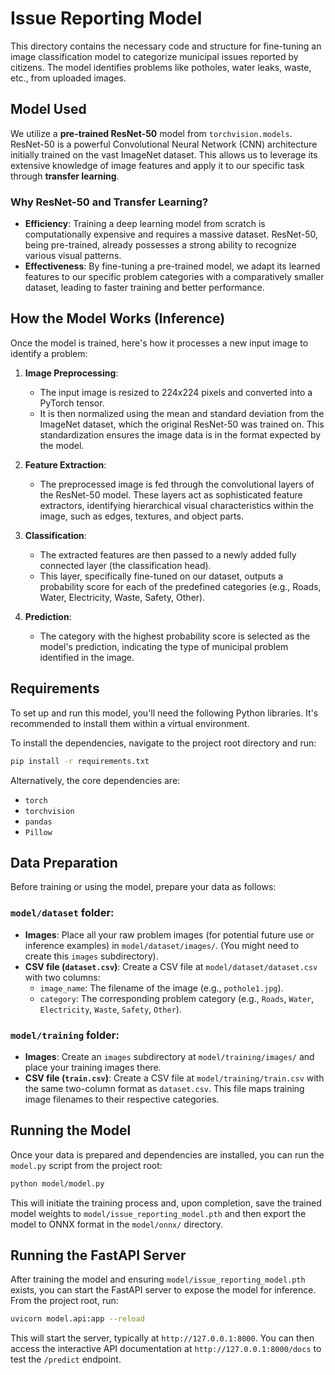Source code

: # Issue Reporting Model

This directory contains the necessary code and structure for fine-tuning an image classification model to categorize municipal issues reported by citizens. The model identifies problems like potholes, water leaks, waste, etc., from uploaded images.

## Model Used

We utilize a **pre-trained ResNet-50** model from `torchvision.models`. ResNet-50 is a powerful Convolutional Neural Network (CNN) architecture initially trained on the vast ImageNet dataset. This allows us to leverage its extensive knowledge of image features and apply it to our specific task through **transfer learning**.

### Why ResNet-50 and Transfer Learning?

*   **Efficiency**: Training a deep learning model from scratch is computationally expensive and requires a massive dataset. ResNet-50, being pre-trained, already possesses a strong ability to recognize various visual patterns.
*   **Effectiveness**: By fine-tuning a pre-trained model, we adapt its learned features to our specific problem categories with a comparatively smaller dataset, leading to faster training and better performance.

## How the Model Works (Inference)

Once the model is trained, here's how it processes a new input image to identify a problem:

1.  **Image Preprocessing**:
    *   The input image is resized to 224x224 pixels and converted into a PyTorch tensor.
    *   It is then normalized using the mean and standard deviation from the ImageNet dataset, which the original ResNet-50 was trained on. This standardization ensures the image data is in the format expected by the model.

2.  **Feature Extraction**:
    *   The preprocessed image is fed through the convolutional layers of the ResNet-50 model. These layers act as sophisticated feature extractors, identifying hierarchical visual characteristics within the image, such as edges, textures, and object parts.

3.  **Classification**:
    *   The extracted features are then passed to a newly added fully connected layer (the classification head).
    *   This layer, specifically fine-tuned on our dataset, outputs a probability score for each of the predefined categories (e.g., Roads, Water, Electricity, Waste, Safety, Other).

4.  **Prediction**:
    *   The category with the highest probability score is selected as the model's prediction, indicating the type of municipal problem identified in the image.

## Requirements

To set up and run this model, you'll need the following Python libraries. It's recommended to install them within a virtual environment.

To install the dependencies, navigate to the project root directory and run:

```bash
pip install -r requirements.txt
```

Alternatively, the core dependencies are:

*   `torch`
*   `torchvision`
*   `pandas`
*   `Pillow`

## Data Preparation

Before training or using the model, prepare your data as follows:

### `model/dataset` folder:

*   **Images**: Place all your raw problem images (for potential future use or inference examples) in `model/dataset/images/`. (You might need to create this `images` subdirectory).
*   **CSV file (`dataset.csv`)**: Create a CSV file at `model/dataset/dataset.csv` with two columns:
    *   `image_name`: The filename of the image (e.g., `pothole1.jpg`).
    *   `category`: The corresponding problem category (e.g., `Roads`, `Water`, `Electricity`, `Waste`, `Safety`, `Other`).

### `model/training` folder:

*   **Images**: Create an `images` subdirectory at `model/training/images/` and place your training images there.
*   **CSV file (`train.csv`)**: Create a CSV file at `model/training/train.csv` with the same two-column format as `dataset.csv`. This file maps training image filenames to their respective categories.

## Running the Model

Once your data is prepared and dependencies are installed, you can run the `model.py` script from the project root:

```bash
python model/model.py
```

This will initiate the training process and, upon completion, save the trained model weights to `model/issue_reporting_model.pth` and then export the model to ONNX format in the `model/onnx/` directory.

## Running the FastAPI Server

After training the model and ensuring `model/issue_reporting_model.pth` exists, you can start the FastAPI server to expose the model for inference. From the project root, run:

```bash
uvicorn model.api:app --reload
```

This will start the server, typically at `http://127.0.0.1:8000`. You can then access the interactive API documentation at `http://127.0.0.1:8000/docs` to test the `/predict` endpoint.
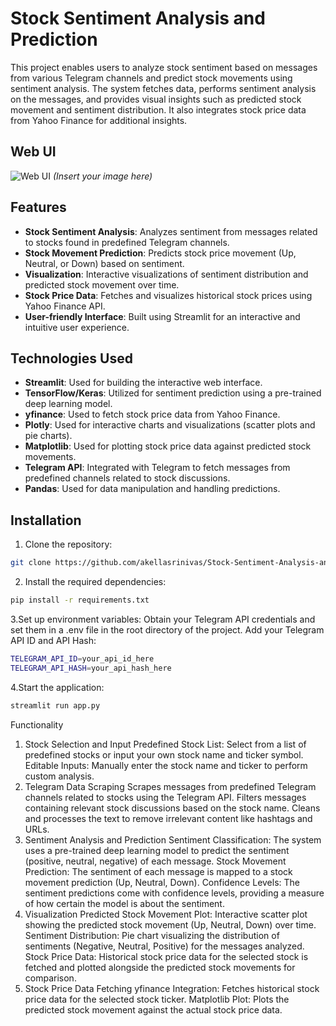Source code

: # Stock Sentiment Analysis and Prediction

This project enables users to analyze stock sentiment based on messages from various Telegram channels and predict stock movements using sentiment analysis. The system fetches data, performs sentiment analysis on the messages, and provides visual insights such as predicted stock movement and sentiment distribution. It also integrates stock price data from Yahoo Finance for additional insights.

## Web UI

![Web UI](images/Screenshot%202024-12-02%20123456.png) *(Insert your image here)*

## Features

- **Stock Sentiment Analysis**: Analyzes sentiment from messages related to stocks found in predefined Telegram channels.
- **Stock Movement Prediction**: Predicts stock price movement (Up, Neutral, or Down) based on sentiment.
- **Visualization**: Interactive visualizations of sentiment distribution and predicted stock movement over time.
- **Stock Price Data**: Fetches and visualizes historical stock prices using Yahoo Finance API.
- **User-friendly Interface**: Built using Streamlit for an interactive and intuitive user experience.

## Technologies Used

- **Streamlit**: Used for building the interactive web interface.
- **TensorFlow/Keras**: Utilized for sentiment prediction using a pre-trained deep learning model.
- **yfinance**: Used to fetch stock price data from Yahoo Finance.
- **Plotly**: Used for interactive charts and visualizations (scatter plots and pie charts).
- **Matplotlib**: Used for plotting stock price data against predicted stock movements.
- **Telegram API**: Integrated with Telegram to fetch messages from predefined channels related to stock discussions.
- **Pandas**: Used for data manipulation and handling predictions.

## Installation

1. Clone the repository:

```bash
git clone https://github.com/akellasrinivas/Stock-Sentiment-Analysis-and-Prediction.git
```
2. Install the required dependencies:
```bash
pip install -r requirements.txt
```
3.Set up environment variables:
Obtain your Telegram API credentials and set them in a .env file in the root directory of the project.
Add your Telegram API ID and API Hash:
```bash
TELEGRAM_API_ID=your_api_id_here
TELEGRAM_API_HASH=your_api_hash_here
```
4.Start the application:
```bash
streamlit run app.py
```

Functionality
1. Stock Selection and Input
Predefined Stock List: Select from a list of predefined stocks or input your own stock name and ticker symbol.
Editable Inputs: Manually enter the stock name and ticker to perform custom analysis.
2. Telegram Data Scraping
Scrapes messages from predefined Telegram channels related to stocks using the Telegram API.
Filters messages containing relevant stock discussions based on the stock name.
Cleans and processes the text to remove irrelevant content like hashtags and URLs.
3. Sentiment Analysis and Prediction
Sentiment Classification: The system uses a pre-trained deep learning model to predict the sentiment (positive, neutral, negative) of each message.
Stock Movement Prediction: The sentiment of each message is mapped to a stock movement prediction (Up, Neutral, Down).
Confidence Levels: The sentiment predictions come with confidence levels, providing a measure of how certain the model is about the sentiment.
4. Visualization
Predicted Stock Movement Plot: Interactive scatter plot showing the predicted stock movement (Up, Neutral, Down) over time.
Sentiment Distribution: Pie chart visualizing the distribution of sentiments (Negative, Neutral, Positive) for the messages analyzed.
Stock Price Data: Historical stock price data for the selected stock is fetched and plotted alongside the predicted stock movements for comparison.
5. Stock Price Data Fetching
yfinance Integration: Fetches historical stock price data for the selected stock ticker.
Matplotlib Plot: Plots the predicted stock movement against the actual stock price data.
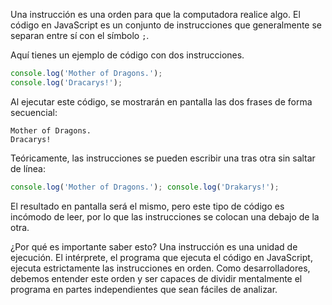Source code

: Una instrucción es una orden para que la computadora realice algo. El código en JavaScript es un conjunto de instrucciones que generalmente se separan entre sí con el símbolo `;`.

Aquí tienes un ejemplo de código con dos instrucciones.

```javascript
console.log('Mother of Dragons.');
console.log('Dracarys!');
```

Al ejecutar este código, se mostrarán en pantalla las dos frases de forma secuencial:

```text
Mother of Dragons.
Dracarys!
```

Teóricamente, las instrucciones se pueden escribir una tras otra sin saltar de línea:

```javascript
console.log('Mother of Dragons.'); console.log('Drakarys!');
```

El resultado en pantalla será el mismo, pero este tipo de código es incómodo de leer, por lo que las instrucciones se colocan una debajo de la otra.

¿Por qué es importante saber esto? Una instrucción es una unidad de ejecución. El intérprete, el programa que ejecuta el código en JavaScript, ejecuta estrictamente las instrucciones en orden. Como desarrolladores, debemos entender este orden y ser capaces de dividir mentalmente el programa en partes independientes que sean fáciles de analizar.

### EXERCISE
Scan the records for the string "movements" and show every line that contains it.

### TASK ANSWER
This project enables users to analyze stock sentiment based on messages from various Telegram channels and predict stock movements using sentiment analysis. The system fetches data, performs sentiment analysis on the messages, and provides visual insights such as predicted stock movement and sentiment distribution. It also integrates stock price data from Yahoo Finance for additional insights.
- **Matplotlib**: Used for plotting stock price data against predicted stock movements.
Stock Price Data: Historical stock price data for the selected stock is fetched and plotted alongside the predicted stock movements for comparison.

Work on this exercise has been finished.